Description of the task »
Quote only the span from the first line of the entries to the line containing "En Hij heeft", both ends kept. Leave every picture out.

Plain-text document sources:
━━━━━━━━━━━━━━━━━━━━
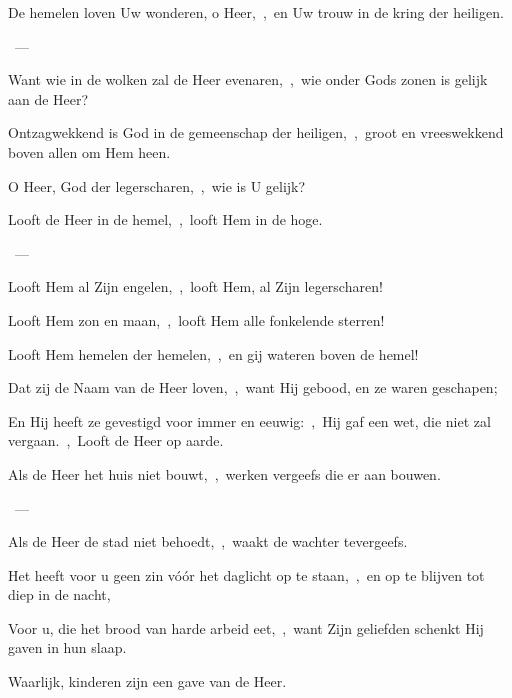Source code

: \documentclass[12pt,twoside,a5paper]{article}
\begin{document}

\begin{halfparskip}
  De hemelen loven Uw wonderen, o Heer,~\sep\ en Uw trouw in de kring der heiligen.

  ~--- 

  Want wie in de wolken zal de Heer evenaren,~\sep\ wie onder Gods zonen is gelijk aan de Heer?

  Ontzagwekkend is God in de gemeenschap der heiligen,~\sep\ groot en vreeswekkend boven allen om Hem heen.

  O Heer, God der legerscharen,~\sep\ wie is U gelijk?
\end{halfparskip}


\begin{halfparskip}
  Looft de Heer in de hemel,~\sep\ looft Hem in de hoge.

  ~--- 

  Looft Hem al Zijn engelen,~\sep\ looft Hem, al Zijn legerscharen!

  Looft Hem zon en maan,~\sep\ looft Hem alle fonkelende sterren!

  Looft Hem hemelen der hemelen,~\sep\ en gij wateren boven de hemel!

  Dat zij de Naam van de Heer loven,~\sep\ want Hij gebood, en ze waren geschapen;

  En Hij heeft ze gevestigd voor immer en eeuwig:~\sep\ Hij gaf een wet, die niet zal vergaan.~\sep\  Looft de Heer op aarde.
\end{halfparskip}


\begin{halfparskip}
  Als de Heer het huis niet bouwt,~\sep\ werken vergeefs die er aan bouwen.

  ~--- 

  Als de Heer de stad niet behoedt,~\sep\ waakt de wachter tevergeefs.

  Het heeft voor u geen zin vóór het daglicht op te staan,~\sep\ en op te blijven tot diep in de nacht,

  Voor u, die het brood van harde arbeid eet,~\sep\ want Zijn geliefden schenkt Hij gaven in hun slaap.

  Waarlijk, kinderen zijn een gave van de Heer.
\end{halfparskip}
\end{document}
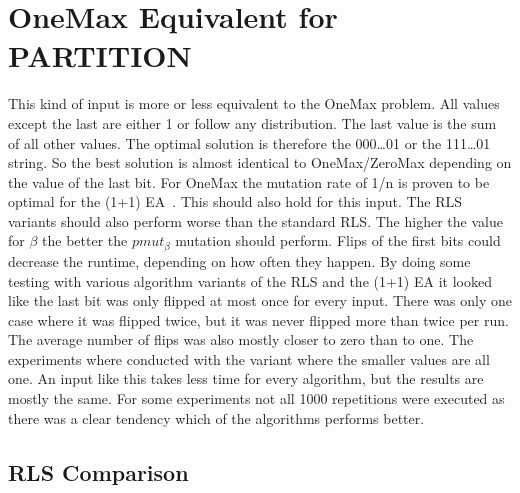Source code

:\section{OneMax Equivalent for PARTITION}
This kind of input is more or less equivalent to the OneMax problem. All values except the last are either 1 or follow any distribution. The last value is the sum of all other values. The optimal solution is therefore the 000\dots01 or
the 111\dots01 string. So the best solution is almost identical to OneMax/ZeroMax depending on the value of the last bit.\newline
For OneMax the mutation rate of 1/n is proven to be optimal for the (1+1) EA~\cite{witt2013tight}.
This should also hold for this input.
The RLS variants should also perform worse than the standard RLS.
The higher the value for $\beta$ the better the $pmut_\beta$ mutation should perform.
Flips of the first bits could decrease the runtime, depending on how often they happen.
By doing some testing with various algorithm variants of the RLS and the (1+1) EA it looked like the last bit was only flipped at most once for every input.
There was only one case where it was flipped twice, but it was never flipped more than twice per run.
The average number of flips was also mostly closer to zero than to one.\newline
The experiments where conducted with the variant where the smaller values are all one.
An input like this takes less time for every algorithm, but the results are mostly the same.
For some experiments not all 1000 repetitions were executed as there was a clear tendency which of the algorithms performs better.
\subsection{RLS Comparison}




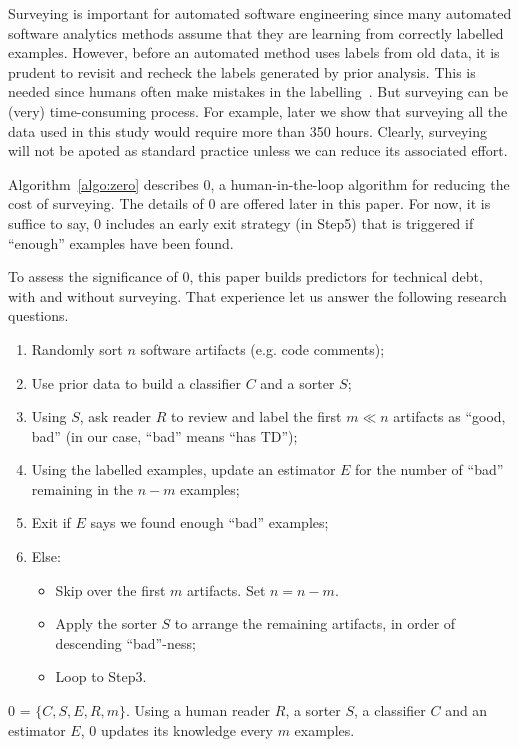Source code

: \documentclass[10pt,conference]{IEEEtran}
\newcommand{\bi}{\begin{itemize}}
\newcommand{\ei}{\end{itemize}}
\newcommand{\be}{\begin{enumerate}}
\newcommand{\ee}{\end{enumerate}}
\begin{document}

Surveying is important for automated software engineering
since many automated software analytics methods
assume that they are learning from correctly labelled examples.
However, before
an automated method uses labels from old data,   it is prudent to
revisit and recheck
the labels generated  by  prior analysis.
This is needed since humans often make mistakes in the labelling~\cite{hatton2008testing}. 
  But surveying can be  (very)
  time-consuming process. For example,
  later we show that surveying
  all the data used in this study would
  require more than 350 hours.
Clearly, surveying will not be apoted as standard
practice unless   we  can reduce its associated effort. 
  
  Algorithm~\ref{algo:zero} describes {\IT}0, a human-in-the-loop algorithm   for
  reducing the cost of surveying.
  The details of {\IT}0 are offered later in this paper.
For now, it is suffice to say,
 {\IT}0 includes an early exit strategy  (in Step5)
that is triggered
 if  ``enough'' examples have been found.
  
To assess the significance of {\IT}0, this paper builds predictors
for technical debt, with and without surveying. That experience let us answer the following research questions.

 
 
\begin{algorithm}[!b]
 \small
  \be   
  \item Randomly sort   $n$ software artifacts (e.g. code comments);
  \item Use prior data to build a classifier $C$ and a sorter $S$;
  \item Using $S$, ask reader $R$ to review  and label the first $m \ll n$ artifacts as ``good, bad'' (in our case, ``bad'' means ``has TD'');
  \item Using the labelled examples, update  an estimator $E$
  for the number of ``bad''  remaining in the  $n-m$ examples;
  \item Exit if $E$ says we found enough
  ``bad'' examples;
  \item Else:
   \bi
  \item Skip over the  first $m$ artifacts. Set $n=n-m$.
  \item Apply the sorter $S$ to arrange the 
  remaining artifacts,  in order
 of descending  ``bad''-ness; 
  \item
 Loop to Step3.
  \ei
  \ee
  \caption{  {\IT}0 = $\{C,S,E,R,m\}$. Using a human reader $R$, 
  a sorter $S$, a classifier $C$ and an estimator $E$, {\IT}0 updates its knowledge  every $m$ examples.}\label{algo:zero}
  \end{algorithm}
\end{document}
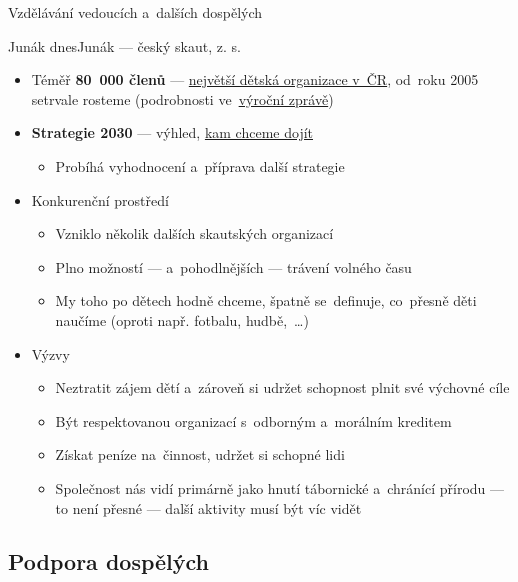 \documentclass[compress, xelatex, 11pt, xcolor=dvipsnames, aspectratio=169, url={hyphens, lowtilde}]{beamer}
\begin{document}
\begin{frame}[allowframebreaks]{Vzdělávání vedoucích a~dalších dospělých}
\begin{itemize}
\begin{frame}{Junák dnes}{Junák --- český skaut, z. s.}
	\begin{itemize}
		\item Téměř \textbf{80~000 členů} --- \href{https://www.skaut.cz/skauting/}{největší dětská organizace v~ČR}, od~roku 2005 setrvale rosteme (podrobnosti ve~\href{https://www.skaut.cz/co-vsechno-jsme-zazili-v-roce-2025-vydali-jsme-vyrocni-zpravu-za-rok-2025/}{výroční zprávě})
		\item \textbf{Strategie 2030} --- výhled, \href{https://krizovatka.skaut.cz/organizace/strategie/strategie-2030}{kam chceme dojít}
		\begin{itemize}
			\item Probíhá vyhodnocení a~příprava další strategie
		\end{itemize}
		\item Konkurenční prostředí
		\begin{itemize}
			\item Vzniklo několik dalších skautských organizací
			\item Plno možností --- a~pohodlnějších --- trávení volného času
			\item My toho po dětech hodně chceme, špatně se~definuje, co~přesně děti naučíme (oproti např. fotbalu, hudbě,~\ldots)
		\end{itemize}
		\item Výzvy
		\begin{itemize}
			\item Neztratit zájem dětí a~zároveň si udržet schopnost plnit své výchovné cíle
			\item Být respektovanou organizací s~odborným a~morálním kreditem
			\item Získat peníze na~činnost, udržet si schopné lidi
			\item Společnost nás vidí primárně jako hnutí tábornické a~chránící přírodu --- to není přesné --- další aktivity musí být víc vidět
		\end{itemize}
	\end{itemize}
\end{frame}

\subsection{Podpora dospělých}


\end{itemize}
\end{frame}
\end{document}
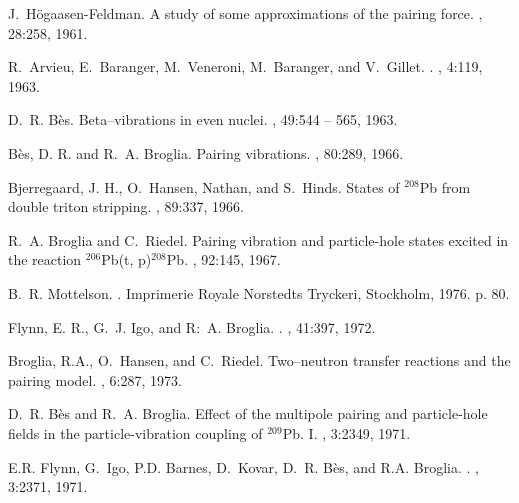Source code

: \documentclass[a4paper,11pt]{article}
\numberwithin{equation}{section}
\numberwithin{figure}{section}
\numberwithin{table}{section}
\begin{document}
\begin{thebibliography}{10}
	J.~H\"ogaasen-Feldman.
	\newblock A study of some approximations of the pairing force.
	, 28:258, 1961.
	
	R.~Arvieu, E.~Baranger, M.~Veneroni, M.~Baranger, and V.~Gillet.
	.
	, 4:119, 1963.
	
	D.~R. B{\`{e}}s.
	\newblock Beta--vibrations in even nuclei.
	, 49:544 -- 565, 1963.
	
	{B{\`{e}}s, D. R.} and R.~A. Broglia.
	\newblock Pairing vibrations.
	, 80:289, 1966.
	
	{Bjerregaard, J. H.}, O.~Hansen, Nathan, and S.~Hinds.
	\newblock States of {$^{208}$Pb} from double triton stripping.
	, 89:337, 1966.
	
	R.~A. Broglia and C.~Riedel.
	\newblock Pairing vibration and particle-hole states excited in the reaction
	$^{206}${P}b(t, p)$^{208}${P}b.
	, 92:145, 1967.
	
	B.~R. Mottelson.
	.
	\newblock Imprimerie Royale Norstedts Tryckeri, Stockholm, 1976.
	\newblock p. 80.
	
	{Flynn, E. R.}, G.~J. Igo, and R:~A. Broglia.
	.
	, 41:397, 1972.
	
	{Broglia, R.A.}, O.~Hansen, and C.~Riedel.
	\newblock Two--neutron transfer reactions and the pairing model.
	, 6:287, 1973.
	
	D.~R. B{\`{e}}s and R.~A. Broglia.
	\newblock Effect of the multipole pairing and particle-hole fields in the
	particle-vibration coupling of $^{209}${P}b. {I}.
	, 3:2349, 1971.
	
	E.R. Flynn, G.~Igo, P.D. Barnes, D.~Kovar, D.~R. B\`{e}s, and R.A. Broglia.
	.
	, 3:2371, 1971.
	

\end{thebibliography}
\end{document}
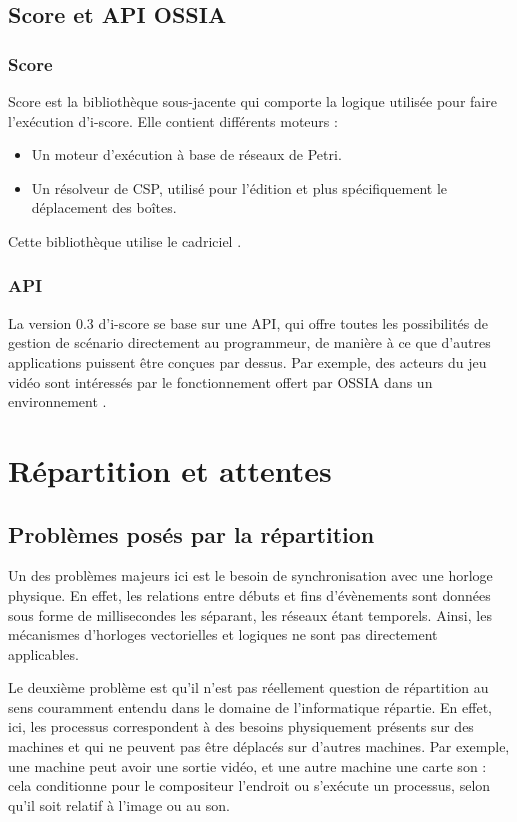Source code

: \subsection{Score et API OSSIA}
\subsubsection{Score}
Score est la bibliothèque sous-jacente qui comporte la logique utilisée pour faire l'exécution d'i-score. Elle contient différents moteurs :

\begin{itemize}
	\item Un moteur d'exécution à base de réseaux de Petri.
	\item Un résolveur de \ac{CSP}, utilisé pour l'édition et plus spécifiquement le déplacement des boîtes.
\end{itemize}

Cette bibliothèque utilise le cadriciel .

\subsubsection{API}
La version 0.3 d'i-score se base sur une \ac{API}, qui offre toutes les possibilités de gestion de scénario directement au programmeur, de manière à ce que d'autres applications puissent être conçues par dessus. Par exemple, des acteurs du jeu vidéo sont intéressés par le fonctionnement offert par \ac{OSSIA} dans un environnement . 

\section{Répartition et attentes}
\subsection{Problèmes posés par la répartition}
Un des problèmes majeurs ici est le besoin de synchronisation avec une horloge physique. En effet, les relations entre débuts et fins d'évènements sont données sous forme de millisecondes les séparant, les réseaux étant temporels. Ainsi, les mécanismes d'horloges vectorielles et logiques ne sont pas directement applicables.

Le deuxième problème est qu'il n'est pas réellement question de répartition au sens couramment entendu dans le domaine de l'informatique répartie. En effet, ici, les processus correspondent à des besoins physiquement présents sur des machines et qui ne peuvent pas être déplacés sur d'autres machines. Par exemple, une machine peut avoir une sortie vidéo, et une autre machine une carte son : cela conditionne pour le compositeur l'endroit ou s'exécute un processus, selon qu'il soit relatif à l'image ou au son.

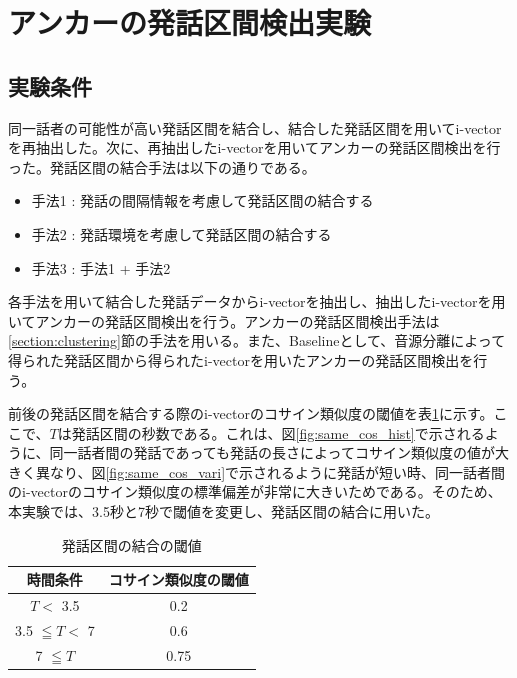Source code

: \section{アンカーの発話区間検出実験}
\label{chapter:get_anchor}

\subsection{実験条件}
同一話者の可能性が高い発話区間を結合し、結合した発話区間を用いてi-vectorを再抽出した。次に、再抽出したi-vectorを用いてアンカーの発話区間検出を行った。発話区間の結合手法は以下の通りである。

\begin{itemize}
\item 手法1 : 発話の間隔情報を考慮して発話区間の結合する
\item 手法2 : 発話環境を考慮して発話区間の結合する
\item 手法3 : 手法1 + 手法2
\end{itemize}

各手法を用いて結合した発話データからi-vectorを抽出し、抽出したi-vectorを用いてアンカーの発話区間検出を行う。アンカーの発話区間検出手法は\ref{section:clustering}節の手法を用いる。また、Baselineとして、音源分離によって得られた発話区間から得られたi-vectorを用いたアンカーの発話区間検出を行う。


前後の発話区間を結合する際のi-vectorのコサイン類似度の閾値を表\ref{table:decide_thcos}に示す。ここで、$T$は発話区間の秒数である。これは、図\ref{fig:same_cos_hist}で示されるように、同一話者間の発話であっても発話の長さによってコサイン類似度の値が大きく異なり、図\ref{fig:same_cos_vari}で示されるように発話が短い時、同一話者間のi-vectorのコサイン類似度の標準偏差が非常に大きいためである。そのため、本実験では、3.5秒と7秒で閾値を変更し、発話区間の結合に用いた。

\begin{table}[H]
  \begin{center}
    \caption{発話区間の結合の閾値 \label{table:decide_thcos}}
    \begin{tabular}{|c||c|} \hline
時間条件 & コサイン類似度の閾値  \\ \hline
$T <$ 3.5 &  0.2 \\ \hline
3.5 $\leqq T <$ 7 &  0.6  \\ \hline
7 $\leqq T$ &  0.75 \\ \hline
    \end{tabular}
  \end{center}
\end{table}

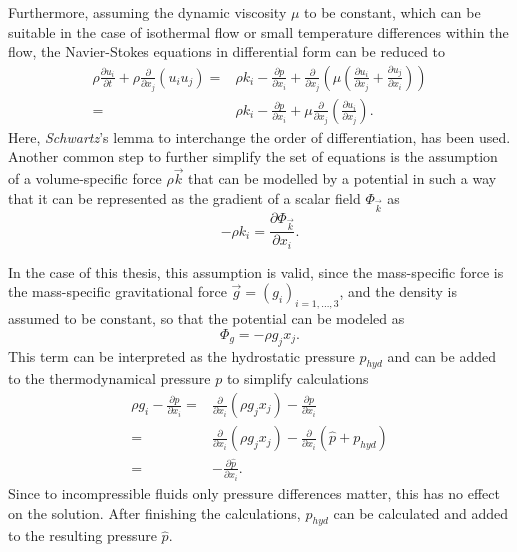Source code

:Furthermore, assuming the dynamic viscosity \(\mu\) to be constant, which can be suitable in the case of isothermal flow or small temperature differences within the flow, the Navier-Stokes equations in differential form can be reduced to 
\begin{subequations}
\label{eq:navierstokes}
\begin{align}
  \rho \frac{\partial u_i}{\partial t}   
  + \rho \frac{\partial}{\partial x_j} \left( u_i  u_j \right) 
  =& \rho k_i
  - \frac{\partial p}{\partial x_i}
+ \frac{\partial}{\partial x_j} \left( \mu  \left( \frac{\partial u_i}{\partial x_j} 
+ \frac{\partial u_j}{\partial x_i} \right) \right) \\[0.5em]
  =& \rho k_i
  - \frac{\partial p}{\partial x_i}
  + \mu \frac{\partial}{\partial x_j} \left( \frac{\partial u_i}{\partial x_j} \right).
\end{align}
\end{subequations}
Here, \emph{Schwartz}'s lemma to interchange the order of differentiation, has been used. Another common step to further simplify the set of equations is the assumption of a volume-specific force \(\rho \vec{k}\) that can be modelled by a potential in such a way that it can be represented as the gradient of a scalar field \(\Phi_\vec{k}\) as
\begin{displaymath}
 - \rho k_i = \frac{\partial \Phi_\vec{k}}{\partial x_i}.
\end{displaymath}

In the case of this thesis, this assumption is valid, since the mass-specific force is the mass-specific gravitational force \(\vec{g} = \left( g_i \right)_{i = 1,\dots,3}\), and the density is assumed to be constant, so that the potential can be modeled as
\begin{displaymath}
  \Phi_g = - \rho g_j x_j.
\end{displaymath}
This term can be interpreted as the hydrostatic pressure \(p_{hyd}\) and can be added to the thermodynamical pressure \(p\) to simplify calculations 
\begin{align*}
  \rho g_i - \frac{\partial p}{\partial x_i} 
  =& \frac{\partial}{\partial x_i} \left( \rho g_j x_j \right) - \frac{\partial p}{\partial x_i} \nonumber \\[0.5em]
  =& \frac{\partial}{\partial x_i} \left( \rho g_j x_j \right) - \frac{\partial}{\partial x_i}  \left(\hat{p} + p_{hyd} \right) \nonumber \\[0.5em]
  =& - \frac{\partial \hat{p}}{\partial x_i}.
\end{align*}
Since to incompressible fluids only pressure differences matter, this has no effect on the solution. After finishing the calculations, \(p_{hyd}\) can be calculated and added to the resulting pressure \(\hat{p}\).

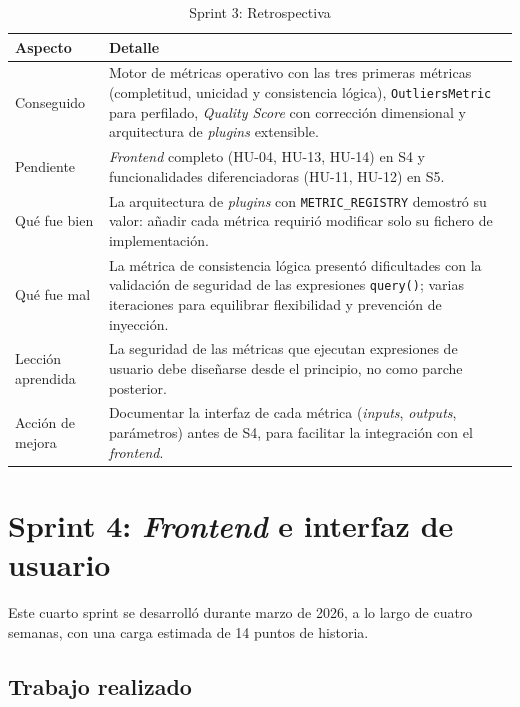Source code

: \begin{table}[htbp]
  \centering
  \small
  \caption{Sprint 3: Retrospectiva}
  \label{tab:sprint3-retro}
  \begin{tabularx}{\textwidth}{l X}
    \toprule
    \textbf{Aspecto} & \textbf{Detalle} \\
    \midrule
    Conseguido & Motor de métricas operativo con las tres primeras métricas
      (completitud, unicidad y consistencia lógica), \texttt{OutliersMetric}
      para perfilado, \emph{Quality Score} con corrección dimensional y
      arquitectura de \emph{plugins} extensible. \\
    Pendiente & \emph{Frontend} completo (HU-04, HU-13, HU-14) en S4 y
      funcionalidades diferenciadoras (HU-11, HU-12) en S5. \\
    Qué fue bien & La arquitectura de \emph{plugins} con
      \texttt{METRIC\_REGISTRY} demostró su valor: añadir cada métrica requirió
      modificar solo su fichero de implementación. \\
    Qué fue mal & La métrica de consistencia lógica presentó dificultades con
      la validación de seguridad de las expresiones \texttt{query()}; varias
      iteraciones para equilibrar flexibilidad y prevención de inyección. \\
    Lección aprendida & La seguridad de las métricas que ejecutan expresiones
      de usuario debe diseñarse desde el principio, no como parche posterior. \\
    Acción de mejora & Documentar la interfaz de cada métrica (\emph{inputs},
      \emph{outputs}, parámetros) antes de S4, para facilitar la integración
      con el \emph{frontend}. \\
    \bottomrule
  \end{tabularx}
\end{table}


\section{Sprint 4: \emph{Frontend} e interfaz de usuario}
\label{sec:sprint4}
Este cuarto sprint se desarrolló durante marzo de 2026, a lo largo de cuatro
semanas, con una carga estimada de 14 puntos de historia.

\subsection{Trabajo realizado}

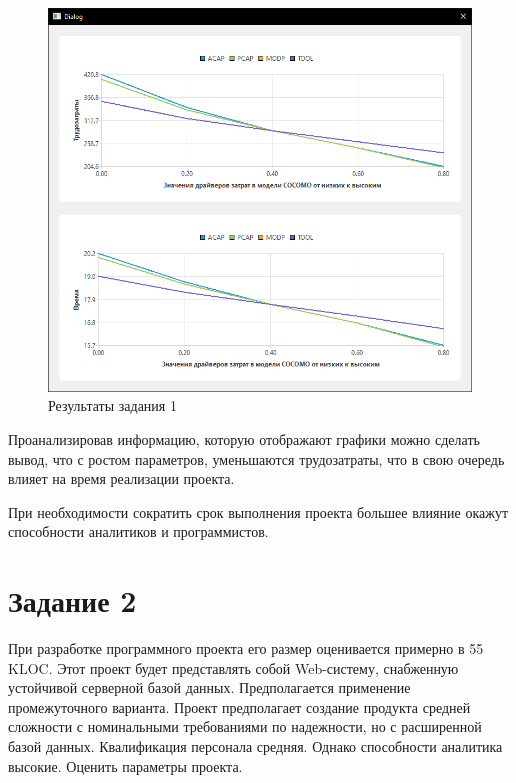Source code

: \begin{figure}[!h]
	\centering
	\includegraphics[width=1\linewidth]{inc/img/3.png}
	\caption{Результаты задания 1}
	\label{p3}
\end{figure}

Проанализировав информацию, которую отображают графики можно
сделать вывод, что с ростом параметров, уменьшаются трудозатраты, что в свою
очередь влияет на время реализации проекта.

При необходимости сократить срок выполнения проекта большее влияние окажут способности аналитиков и программистов.

\section*{Задание 2}
При разработке программного проекта его размер оценивается примерно в 55 KLOC. Этот проект будет представлять собой Web-систему, снабженную устойчивой серверной базой данных. Предполагается применение промежуточного варианта. Проект предполагает создание продукта средней сложности с номинальными требованиями по надежности, но с расширенной базой данных. Квалификация персонала средняя. Однако способности аналитика высокие. Оценить параметры проекта.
━━━━━━━━━━━━━━━━━━━━
Result »
Source code

: \documentclass[12pt,twoside,a5paper]{article}
\begin{document}

\begin{halfparskip}
  De hemelen loven Uw wonderen, o Heer,~\sep\ en Uw trouw in de kring der heiligen.

  ~--- 

  Want wie in de wolken zal de Heer evenaren,~\sep\ wie onder Gods zonen is gelijk aan de Heer?

  Ontzagwekkend is God in de gemeenschap der heiligen,~\sep\ groot en vreeswekkend boven allen om Hem heen.

  O Heer, God der legerscharen,~\sep\ wie is U gelijk?
\end{halfparskip}


\begin{halfparskip}
  Looft de Heer in de hemel,~\sep\ looft Hem in de hoge.

  ~--- 

  Looft Hem al Zijn engelen,~\sep\ looft Hem, al Zijn legerscharen!

  Looft Hem zon en maan,~\sep\ looft Hem alle fonkelende sterren!

  Looft Hem hemelen der hemelen,~\sep\ en gij wateren boven de hemel!

  Dat zij de Naam van de Heer loven,~\sep\ want Hij gebood, en ze waren geschapen;

  En Hij heeft ze gevestigd voor immer en eeuwig:~\sep\ Hij gaf een wet, die niet zal vergaan.~\sep\  Looft de Heer op aarde.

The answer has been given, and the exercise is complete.